* Your goal
Range to reproduce from the entries below: the line with "Los sensores de", the line with "maximice alg\'un criterio", and every line in between. Give them exactly and give nothing else.

* Given records
----------------
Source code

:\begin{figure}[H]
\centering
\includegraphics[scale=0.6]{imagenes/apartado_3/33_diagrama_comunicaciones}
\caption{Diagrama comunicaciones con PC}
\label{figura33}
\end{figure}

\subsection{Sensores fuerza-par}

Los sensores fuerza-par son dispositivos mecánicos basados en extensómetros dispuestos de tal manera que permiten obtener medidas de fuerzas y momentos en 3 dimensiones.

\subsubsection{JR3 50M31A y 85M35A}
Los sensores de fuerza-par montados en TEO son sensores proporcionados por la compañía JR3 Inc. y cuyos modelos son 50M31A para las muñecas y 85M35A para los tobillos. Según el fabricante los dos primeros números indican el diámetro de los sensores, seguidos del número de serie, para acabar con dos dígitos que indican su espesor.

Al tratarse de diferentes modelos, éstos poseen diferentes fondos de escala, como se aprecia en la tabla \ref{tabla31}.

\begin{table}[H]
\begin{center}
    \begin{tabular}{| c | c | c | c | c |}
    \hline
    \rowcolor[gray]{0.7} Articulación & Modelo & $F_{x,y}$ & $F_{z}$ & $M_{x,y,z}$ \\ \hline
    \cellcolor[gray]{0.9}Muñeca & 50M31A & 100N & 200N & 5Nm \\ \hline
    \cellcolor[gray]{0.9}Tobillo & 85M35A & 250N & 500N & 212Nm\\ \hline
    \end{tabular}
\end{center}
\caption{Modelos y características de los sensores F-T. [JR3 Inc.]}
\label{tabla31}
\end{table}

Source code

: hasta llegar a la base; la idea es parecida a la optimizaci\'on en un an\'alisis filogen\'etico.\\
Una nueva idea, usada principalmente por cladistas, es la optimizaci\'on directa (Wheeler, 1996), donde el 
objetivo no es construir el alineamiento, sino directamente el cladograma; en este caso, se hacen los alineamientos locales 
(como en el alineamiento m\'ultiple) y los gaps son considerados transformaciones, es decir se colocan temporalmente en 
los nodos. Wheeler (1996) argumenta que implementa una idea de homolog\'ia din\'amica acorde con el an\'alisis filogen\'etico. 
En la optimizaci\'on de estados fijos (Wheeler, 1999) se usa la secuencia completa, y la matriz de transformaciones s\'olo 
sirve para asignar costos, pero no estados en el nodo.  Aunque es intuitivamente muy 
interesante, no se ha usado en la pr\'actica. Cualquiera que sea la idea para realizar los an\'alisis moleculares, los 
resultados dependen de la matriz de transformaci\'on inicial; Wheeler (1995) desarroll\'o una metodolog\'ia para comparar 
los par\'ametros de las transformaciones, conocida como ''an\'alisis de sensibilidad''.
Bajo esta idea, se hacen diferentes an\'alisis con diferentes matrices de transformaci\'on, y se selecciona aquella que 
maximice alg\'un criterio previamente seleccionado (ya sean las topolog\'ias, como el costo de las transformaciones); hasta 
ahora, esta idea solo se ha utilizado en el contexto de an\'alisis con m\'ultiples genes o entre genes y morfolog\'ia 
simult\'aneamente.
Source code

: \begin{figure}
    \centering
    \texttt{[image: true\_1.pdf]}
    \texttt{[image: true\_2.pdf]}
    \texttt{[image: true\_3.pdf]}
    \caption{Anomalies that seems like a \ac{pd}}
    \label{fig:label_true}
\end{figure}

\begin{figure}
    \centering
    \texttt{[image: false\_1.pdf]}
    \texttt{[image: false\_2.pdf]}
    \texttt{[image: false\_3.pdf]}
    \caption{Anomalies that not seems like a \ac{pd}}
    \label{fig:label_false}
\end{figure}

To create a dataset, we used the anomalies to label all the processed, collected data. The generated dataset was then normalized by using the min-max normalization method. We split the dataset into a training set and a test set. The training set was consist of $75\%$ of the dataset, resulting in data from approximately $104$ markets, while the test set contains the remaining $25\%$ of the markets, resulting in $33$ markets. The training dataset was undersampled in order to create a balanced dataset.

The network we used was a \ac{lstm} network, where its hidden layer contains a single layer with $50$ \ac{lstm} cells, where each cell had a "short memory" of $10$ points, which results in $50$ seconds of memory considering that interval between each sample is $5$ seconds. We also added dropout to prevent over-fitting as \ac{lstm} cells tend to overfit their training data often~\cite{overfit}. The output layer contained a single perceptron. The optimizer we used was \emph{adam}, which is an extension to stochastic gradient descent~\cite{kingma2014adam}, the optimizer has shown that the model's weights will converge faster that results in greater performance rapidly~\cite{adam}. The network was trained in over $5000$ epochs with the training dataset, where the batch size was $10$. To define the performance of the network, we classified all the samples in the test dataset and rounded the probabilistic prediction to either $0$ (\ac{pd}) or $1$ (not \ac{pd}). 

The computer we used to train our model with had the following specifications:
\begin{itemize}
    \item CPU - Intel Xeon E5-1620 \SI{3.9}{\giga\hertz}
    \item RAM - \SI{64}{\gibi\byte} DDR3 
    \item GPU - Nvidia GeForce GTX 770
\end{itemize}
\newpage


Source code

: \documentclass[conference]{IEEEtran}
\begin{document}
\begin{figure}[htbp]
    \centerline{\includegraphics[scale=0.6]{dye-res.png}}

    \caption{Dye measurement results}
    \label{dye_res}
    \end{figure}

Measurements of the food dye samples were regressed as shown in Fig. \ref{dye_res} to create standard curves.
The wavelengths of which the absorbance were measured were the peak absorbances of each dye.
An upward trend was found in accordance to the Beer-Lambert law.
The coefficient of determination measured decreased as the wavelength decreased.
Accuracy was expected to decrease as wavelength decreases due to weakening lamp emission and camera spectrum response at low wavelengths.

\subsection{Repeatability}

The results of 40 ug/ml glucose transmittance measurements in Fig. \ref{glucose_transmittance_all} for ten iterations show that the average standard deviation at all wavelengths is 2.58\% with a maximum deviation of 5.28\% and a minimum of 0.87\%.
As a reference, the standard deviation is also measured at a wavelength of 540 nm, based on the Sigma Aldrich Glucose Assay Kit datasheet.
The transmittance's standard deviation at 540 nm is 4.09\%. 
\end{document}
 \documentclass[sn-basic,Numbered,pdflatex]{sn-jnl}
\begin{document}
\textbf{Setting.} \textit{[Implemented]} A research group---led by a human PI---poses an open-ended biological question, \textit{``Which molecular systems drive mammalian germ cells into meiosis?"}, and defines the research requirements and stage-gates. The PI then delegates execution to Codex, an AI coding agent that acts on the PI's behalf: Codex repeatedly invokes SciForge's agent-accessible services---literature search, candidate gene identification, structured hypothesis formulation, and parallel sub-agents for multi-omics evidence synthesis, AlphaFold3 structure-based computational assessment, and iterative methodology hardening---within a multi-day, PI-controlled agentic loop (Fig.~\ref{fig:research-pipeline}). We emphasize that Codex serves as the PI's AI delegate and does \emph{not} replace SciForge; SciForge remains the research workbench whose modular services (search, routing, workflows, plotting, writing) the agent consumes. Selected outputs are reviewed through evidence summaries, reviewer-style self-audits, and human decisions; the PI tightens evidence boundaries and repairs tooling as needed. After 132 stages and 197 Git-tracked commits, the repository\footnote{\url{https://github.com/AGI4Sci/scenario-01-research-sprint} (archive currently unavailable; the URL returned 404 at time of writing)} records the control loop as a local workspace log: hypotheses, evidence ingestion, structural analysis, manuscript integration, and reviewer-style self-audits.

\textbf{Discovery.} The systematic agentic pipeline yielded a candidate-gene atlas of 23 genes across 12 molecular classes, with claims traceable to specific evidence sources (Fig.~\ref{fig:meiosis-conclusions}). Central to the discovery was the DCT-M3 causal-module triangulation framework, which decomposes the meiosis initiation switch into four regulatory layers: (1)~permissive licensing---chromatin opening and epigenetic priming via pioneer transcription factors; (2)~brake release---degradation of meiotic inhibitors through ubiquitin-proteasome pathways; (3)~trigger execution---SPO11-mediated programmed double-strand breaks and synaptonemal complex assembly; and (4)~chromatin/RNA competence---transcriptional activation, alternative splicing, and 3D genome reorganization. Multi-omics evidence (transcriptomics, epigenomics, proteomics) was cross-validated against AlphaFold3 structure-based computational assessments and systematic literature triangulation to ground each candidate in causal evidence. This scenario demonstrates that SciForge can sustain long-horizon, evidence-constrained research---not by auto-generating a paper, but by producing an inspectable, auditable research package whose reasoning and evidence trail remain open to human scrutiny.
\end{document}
----------------
* Result of the task
Los sensores de fuerza-par montados en TEO son sensores proporcionados por la compañía JR3 Inc. y cuyos modelos son 50M31A para las muñecas y 85M35A para los tobillos. Según el fabricante los dos primeros números indican el diámetro de los sensores, seguidos del número de serie, para acabar con dos dígitos que indican su espesor.

Al tratarse de diferentes modelos, éstos poseen diferentes fondos de escala, como se aprecia en la tabla \ref{tabla31}.

\begin{table}[H]
\begin{center}
    \begin{tabular}{| c | c | c | c | c |}
    \hline
    \rowcolor[gray]{0.7} Articulación & Modelo & $F_{x,y}$ & $F_{z}$ & $M_{x,y,z}$ \\ \hline
    \cellcolor[gray]{0.9}Muñeca & 50M31A & 100N & 200N & 5Nm \\ \hline
    \cellcolor[gray]{0.9}Tobillo & 85M35A & 250N & 500N & 212Nm\\ \hline
    \end{tabular}
\end{center}
\caption{Modelos y características de los sensores F-T. [JR3 Inc.]}
\label{tabla31}
\end{table}

Source code

: hasta llegar a la base; la idea es parecida a la optimizaci\'on en un an\'alisis filogen\'etico.\\
Una nueva idea, usada principalmente por cladistas, es la optimizaci\'on directa (Wheeler, 1996), donde el 
objetivo no es construir el alineamiento, sino directamente el cladograma; en este caso, se hacen los alineamientos locales 
(como en el alineamiento m\'ultiple) y los gaps son considerados transformaciones, es decir se colocan temporalmente en 
los nodos. Wheeler (1996) argumenta que implementa una idea de homolog\'ia din\'amica acorde con el an\'alisis filogen\'etico. 
En la optimizaci\'on de estados fijos (Wheeler, 1999) se usa la secuencia completa, y la matriz de transformaciones s\'olo 
sirve para asignar costos, pero no estados en el nodo.  Aunque es intuitivamente muy 
interesante, no se ha usado en la pr\'actica. Cualquiera que sea la idea para realizar los an\'alisis moleculares, los 
resultados dependen de la matriz de transformaci\'on inicial; Wheeler (1995) desarroll\'o una metodolog\'ia para comparar 
los par\'ametros de las transformaciones, conocida como ''an\'alisis de sensibilidad''.
Bajo esta idea, se hacen diferentes an\'alisis con diferentes matrices de transformaci\'on, y se selecciona aquella que 
maximice alg\'un criterio previamente seleccionado (ya sean las topolog\'ias, como el costo de las transformaciones); hasta 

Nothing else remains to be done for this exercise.